Apriawan Tedy, Wicaksono Pandu, Meizikri Rizki, Subagio Eko Agus
Department of Neurosurgery, Universitas Airlangga Hospital, Surabaya, East Java, Indonesia.
Department of Neurosurgery, Mitra Keluarga Satelit Hospital, Surabaya, East Java, Indonesia.
Surg Neurol Int. 2021 Jul 27;12:375. doi: 10.25259/SNI_333_2021. eCollection 2021.
Cervical spinal cord injury (SCI) is a life-threatening condition. Prompt surgical intervention is needed to avoid hemodynamic and respiratory catastrophe. In Indonesia, however, spine surgery is more common in tertiary hospitals and thus might prolong the time gap to surgery due to referral waiting time.
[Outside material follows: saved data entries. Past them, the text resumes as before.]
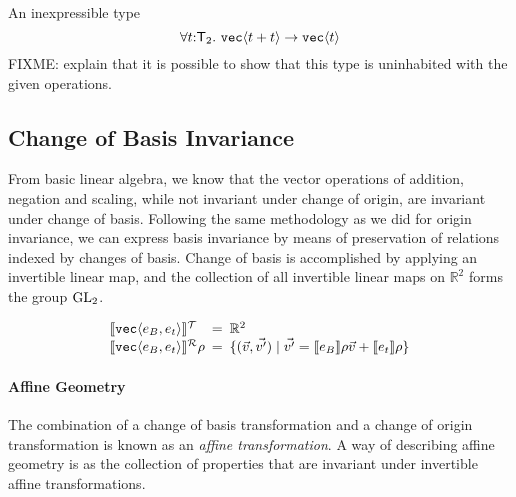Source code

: \begin{example}
  An inexpressible type
  \begin{displaymath}
    \forall t \mathord: \mathsf{T}_2.\ \texttt{vec}\langle t + t \rangle \to \texttt{vec}\langle t \rangle
  \end{displaymath}
  FIXME: explain that it is possible to show that this type is
  uninhabited with the given operations.
\end{example}

\subsection{Change of Basis Invariance}
\label{sec:motivation-generalising}

From basic linear algebra, we know that the vector operations of
addition, negation and scaling, while not invariant under change of
origin, are invariant under change of basis. Following the same
methodology as we did for origin invariance, we can express basis
invariance by means of preservation of relations indexed by changes of
basis. Change of basis is accomplished by applying an invertible
linear map, and the collection of all invertible linear maps on
$\mathbb{R}^2$ forms the group $\mathrm{GL}_2$.


\begin{displaymath}
  \begin{array}{l@{\hspace{0.5em}=\hspace{0.5em}}l}
    \tySem{\tyPrim{vec}{e_B,e_t}} & \mathbb{R}^2 \\
    \rsem{\tyPrim{vec}{e_B,e_t}}{}\rho & \{ (\vec{v},\vec{v'}) \sepbar \vec{v'} = \sem{e_B}\rho\vec{v} + \sem{e_t}\rho \}
  \end{array}
\end{displaymath}


\paragraph{Affine Geometry} The combination of a change of basis
transformation and a change of origin transformation is known as an
\emph{affine transformation}. A way of describing affine geometry is
as the collection of properties that are invariant under invertible
affine transformations.

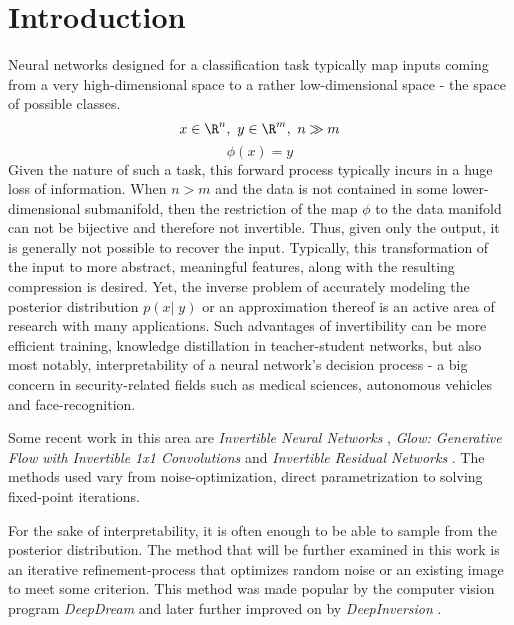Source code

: \chapter{Introduction}

\label{Introduction}

Neural networks designed for a classification task typically map inputs coming from a very high-dimensional space to a rather low-dimensional space - the space of possible classes.
$$
x \in \R^n,\ y \in \R^m ,\ n \gg m
$$
$$\phi (x) = y
$$
Given the nature of such a task, this forward process typically incurs in a huge loss of information. When $n > m$ and the data is not contained in some lower-dimensional submanifold, then the restriction of the map $\phi$ to the data manifold can not be bijective and therefore not invertible. 
Thus, given only the output, it is generally not possible to recover the input.
Typically, this transformation of the input to more abstract, meaningful features, along with the resulting compression is desired. Yet, the inverse problem of accurately modeling the posterior distribution $p(x|\;y)$ or an approximation thereof is an active area of research with many applications.
Such advantages of invertibility can be more efficient training, knowledge distillation in teacher-student networks, but also most notably, interpretability of a neural network's decision process - a big concern in security-related fields such as medical sciences, autonomous vehicles and face-recognition. 

Some recent work in this area are \textit{Invertible Neural Networks} \citep{ardizzone2018analyzing} , \textit{Glow: Generative Flow with Invertible 1x1 Convolutions} \citep{kingma2018glow} and \textit{Invertible Residual Networks} \citep{behrmann2018invertible}. The methods used vary from noise-optimization, direct parametrization to solving fixed-point iterations.

For the sake of interpretability, it is often enough to be able to sample from the posterior distribution.
The method that will be further examined in this work is an iterative refinement-process that optimizes random noise or an existing image to meet some criterion. This method was made popular by the computer vision program \textit{DeepDream} \citep{DeepDream} and later further improved on by \textit{DeepInversion} \citep{DeepInversion}.
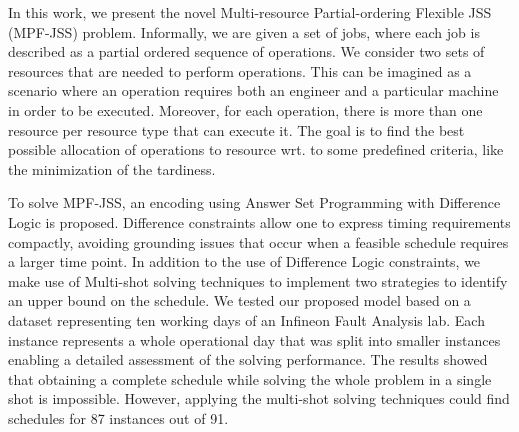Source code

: \documentclass[submission,copyright,creativecommons]{eptcs}
\begin{document}
In this work, we present the novel Multi-resource Partial-ordering Flexible JSS (MPF-JSS) problem. Informally, we are given a set of jobs, where each job is described as a partial ordered sequence of operations. We consider two sets of resources that are needed to perform operations. This can be imagined as a scenario where an operation requires both an engineer and a particular machine in order to be executed. Moreover, for each operation, there is more than one resource per resource type that can execute it. The goal is to find the best possible allocation of operations to resource wrt. to some predefined criteria, like the minimization of the tardiness. 

To solve MPF-JSS, an encoding using Answer Set Programming with Difference Logic \cite{gebser2016theory} is proposed. Difference constraints allow one to express timing requirements compactly, avoiding grounding issues that occur when a feasible schedule requires a larger time point. In addition to the use of Difference Logic constraints, we make use of Multi-shot solving \cite{gebser2019multi} techniques to implement two strategies to identify an upper bound on the schedule.
We tested our proposed model based on a dataset representing ten working days of an Infineon Fault Analysis lab. Each instance represents a whole operational day that was split into smaller instances enabling a detailed assessment of the solving performance. The results showed that obtaining a complete schedule while solving the whole problem in a single shot is impossible. However, applying the multi-shot solving techniques could find schedules for 87 instances out of 91. 
\end{document}
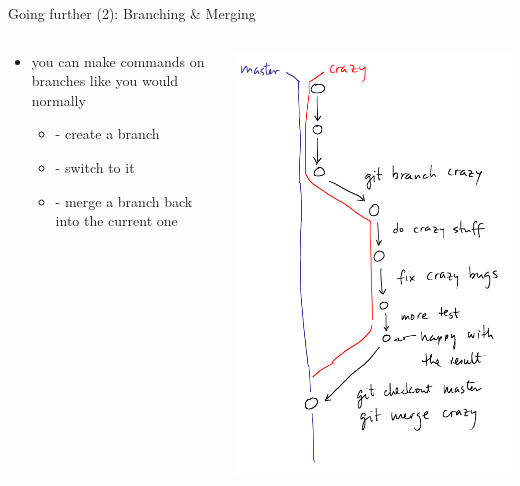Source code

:\begin{frame}{Going further (2): Branching \& Merging}
  \begin{columns}[onlytextwidth]
    \begin{column}{0.5\textwidth}
      \begin{itemize}
        \item you can make commands on branches like you would normally
        \begin{itemize}
          \item {} - create a branch
          \item {} - switch to it
          \item {} - merge a branch back into the current one
        \end{itemize}
      \end{itemize}
    \end{column}
    \begin{column}{0.5\textwidth}
      \includegraphics[height=\textheight]{imgs/branches}
    \end{column}
  \end{columns}
\end{frame}

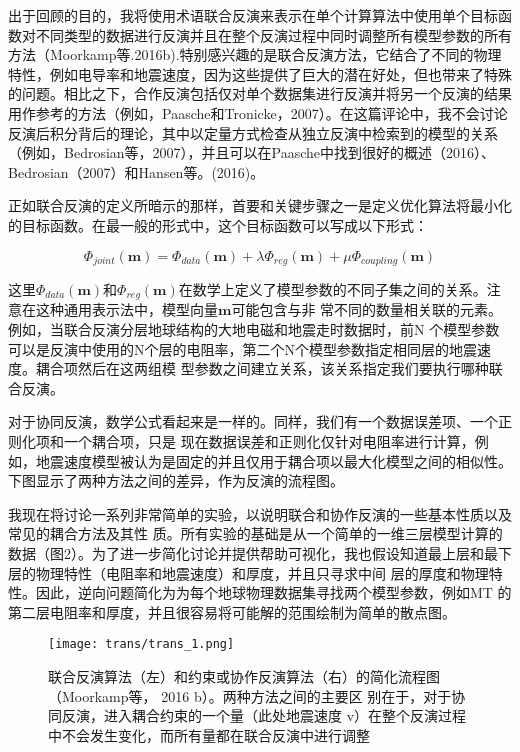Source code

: 出于回顾的目的，我将使用术语联合反演来表示在单个计算算法中使用单个目标函数对不同类型的数据进行反演并且在整个反演过程中同时调整所有模型参数的所有方法（Moorkamp等.2016b).特别感兴趣的是联合反演方法，它结合了不同的物理特性，例如电导率和地震速度，因为这些提供了巨大的潜在好处，但也带来了特殊的问题。相比之下，合作反演包括仅对单个数据集进行反演并将另一个反演的结果用作参考的方法（例如，Paasche和Tronicke，2007）。在这篇评论中，我不会讨论反演后积分背后的理论，其中以定量方式检查从独立反演中检索到的模型的关系（例如，Bedrosian等，2007），并且可以在Paasche中找到很好的概述（2016）、Bedrosian（2007）和Hansen等。(2016)。

正如联合反演的定义所暗示的那样，首要和关键步骤之一是定义优化算法将最小化的目标函数。在最一般的形式中，这个目标函数可以写成以下形式：

\begin{equation}
    \Phi_{joint}(\mathbf{m}) = \Phi_{data}(\mathbf{m}) +\lambda \Phi_{reg}(\mathbf{m})+\mu \Phi_{coupling}(\mathbf{m})
\end{equation}

这里$\Phi_{data}(\mathbf{m})$和$\Phi_{reg}(\mathbf{m})$在数学上定义了模型参数的不同子集之间的关系。注意在这种通用表示法中，模型向量$\mathbf{m}$可能包含与非 常不同的数量相关联的元素。例如，当联合反演分层地球结构的大地电磁和地震走时数据时，前N 个模型参数 可以是反演中使用的N个层的电阻率，第二个N个模型参数指定相同层的地震速度。耦合项然后在这两组模 型参数之间建立关系，该关系指定我们要执行哪种联合反演。

对于协同反演，数学公式看起来是一样的。同样，我们有一个数据误差项、一个正则化项和一个耦合项，只是 现在数据误差和正则化仅针对电阻率进行计算，例如，地震速度模型被认为是固定的并且仅用于耦合项以最大化模型之间的相似性。下图显示了两种方法之间的差异，作为反演的流程图。

我现在将讨论一系列非常简单的实验，以说明联合和协作反演的一些基本性质以及常见的耦合方法及其性 质。所有实验的基础是从一个简单的一维三层模型计算的数据（图2）。为了进一步简化讨论并提供帮助可视化，我也假设知道最上层和最下层的物理特性（电阻率和地震速度）和厚度，并且只寻求中间 层的厚度和物理特性。因此，逆向问题简化为为每个地球物理数据集寻找两个模型参数，例如MT 的第二层电阻率和厚度，并且很容易将可能解的范围绘制为简单的散点图。

\begin{figure}
    \centering
    \texttt{[image: trans/trans\_1.png]}
    \caption[]{联合反演算法（左）和约束或协作反演算法（右）的简化流程图（Moorkamp等， 2016 b）。两种方法之间的主要区 别在于，对于协同反演，进入耦合约束的一个量（此处地震速度 v）在整个反演过程中不会发生变化，而所有量都在联合反演中进行调整}
\end{figure}

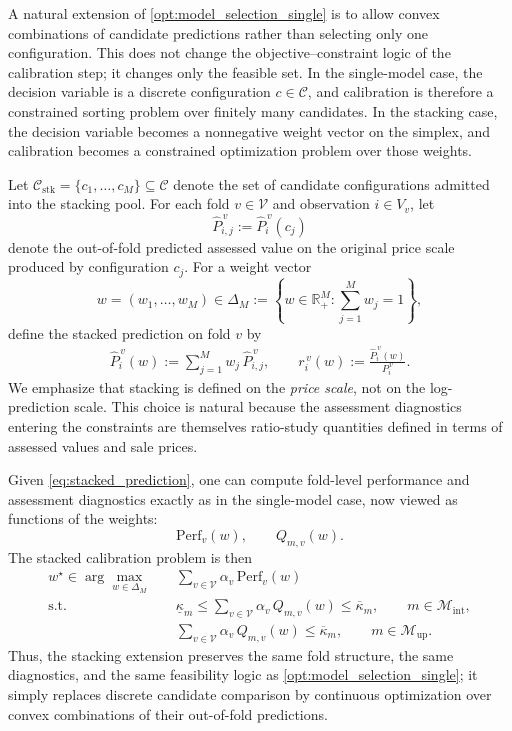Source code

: \documentclass[12pt, draft]{article}
\theoremstyle{plain}
\theoremstyle{definition}
\newcommand{\1}{\mathbf{1}}
\begin{document}
A natural extension of \eqref{opt:model_selection_single} is to allow convex combinations of candidate predictions rather than selecting only one configuration. This does not change the objective--constraint logic of the calibration step; it changes only the feasible set. In the single-model case, the decision variable is a discrete configuration \(c\in\mathcal C\), and calibration is therefore a constrained sorting problem over finitely many candidates. In the stacking case, the decision variable becomes a nonnegative weight vector on the simplex, and calibration becomes a constrained optimization problem over those weights.

Let $\mathcal C_{\mathrm{stk}}=\{c_1,\dots,c_M\}\subseteq\mathcal C$ denote the set of candidate configurations admitted into the stacking pool. For each fold $v\in\mathcal V$ and observation $i\in V_v$, let
\[
\hat P_{i,j}^{\,v}:=\hat P_i^{\,v}(c_j)
\]
denote the out-of-fold predicted assessed value on the original price scale produced by configuration $c_j$. For a weight vector
\[
w=(w_1,\dots,w_M)\in\Delta_M
:=
\left\{
w\in\mathbb R_+^M : \sum_{j=1}^M w_j = 1
\right\},
\]
define the stacked prediction on fold $v$ by
\begin{align}
    \label{eq:stacked_prediction}
    \hat P_i^{\,v}(w)
    :=
    \sum_{j=1}^M w_j\,\hat P_{i,j}^{\,v},
    \qquad
    r_i^{\,v}(w)
    :=
    \frac{\hat P_i^{\,v}(w)}{P_i^{\,v}}.
\end{align}
We emphasize that stacking is defined on the \emph{price scale}, not on the log-prediction scale. This choice is natural because the assessment diagnostics entering the constraints are themselves ratio-study quantities defined in terms of assessed values and sale prices.

Given \eqref{eq:stacked_prediction}, one can compute fold-level performance and assessment diagnostics exactly as in the single-model case, now viewed as functions of the weights:
\[
\mathrm{Perf}_v(w),
\qquad
Q_{m,v}(w).
\]
The stacked calibration problem is then
\begin{align}
    \label{opt:model_selection_stacking}
    w^\star
    \in
    \arg\max_{w\in\Delta_M}
    \quad
    & \sum_{v\in\mathcal V}\alpha_v\,\mathrm{Perf}_v(w)
    \\
    \text{s.t.}\quad
    & \underline{\kappa}_m
      \le
      \sum_{v\in\mathcal V}\alpha_v\,Q_{m,v}(w)
      \le
      \overline{\kappa}_m,
      \qquad
      m\in\mathcal M_{\mathrm{int}},
      \nonumber\\
    & \sum_{v\in\mathcal V}\alpha_v\,Q_{m,v}(w)
      \le
      \overline{\kappa}_m,
      \qquad
      m\in\mathcal M_{\mathrm{up}}.
      \nonumber
\end{align}
Thus, the stacking extension preserves the same fold structure, the same diagnostics, and the same feasibility logic as \eqref{opt:model_selection_single}; it simply replaces discrete candidate comparison by continuous optimization over convex combinations of their out-of-fold predictions.
\end{document}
We performed an emergency surgery for a patient with complete SCI due to unstable cervical fracture. The patient was in spinal shock and experienced respiratory arrest after radiological workup. Stability was achieved in the ICU and patient was directly sent to operating theater. Anterior-posterior approach was chosen to decompress and stabilize the cervical spine. The patient was discharged on postoperative day 17 and was seen well at 1-month follow-up.
The capability to perform spine procedures should not be exclusive to tertiary hospitals in Indonesia. Satisfying results can be achieved with the presence of capable neurosurgeons or orthopedic surgeons and anesthesiologists in lower-level hospitals.
颈脊髓损伤(SCI)是一种危及生命的病症。需要及时进行手术干预以避免血流动力学和呼吸方面的灾难。然而,在印度尼西亚,脊柱手术在三级医院更为常见,因此由于转诊等待时间,可能会延长手术时间间隔。
我们为一名因颈椎骨折不稳定导致完全性脊髓损伤的患者进行了急诊手术。患者处于脊髓休克状态,在影像学检查后出现呼吸骤停。在重症监护病房实现了稳定性,患者被直接送往手术室。选择前后路联合入路来减压和稳定颈椎。患者术后第17天出院,1个月随访时情况良好。
在印度尼西亚,进行脊柱手术的能力不应仅限于三级医院。较低级别医院有能力的神经外科医生、骨科医生和麻醉医生在场,就能取得令人满意的结果。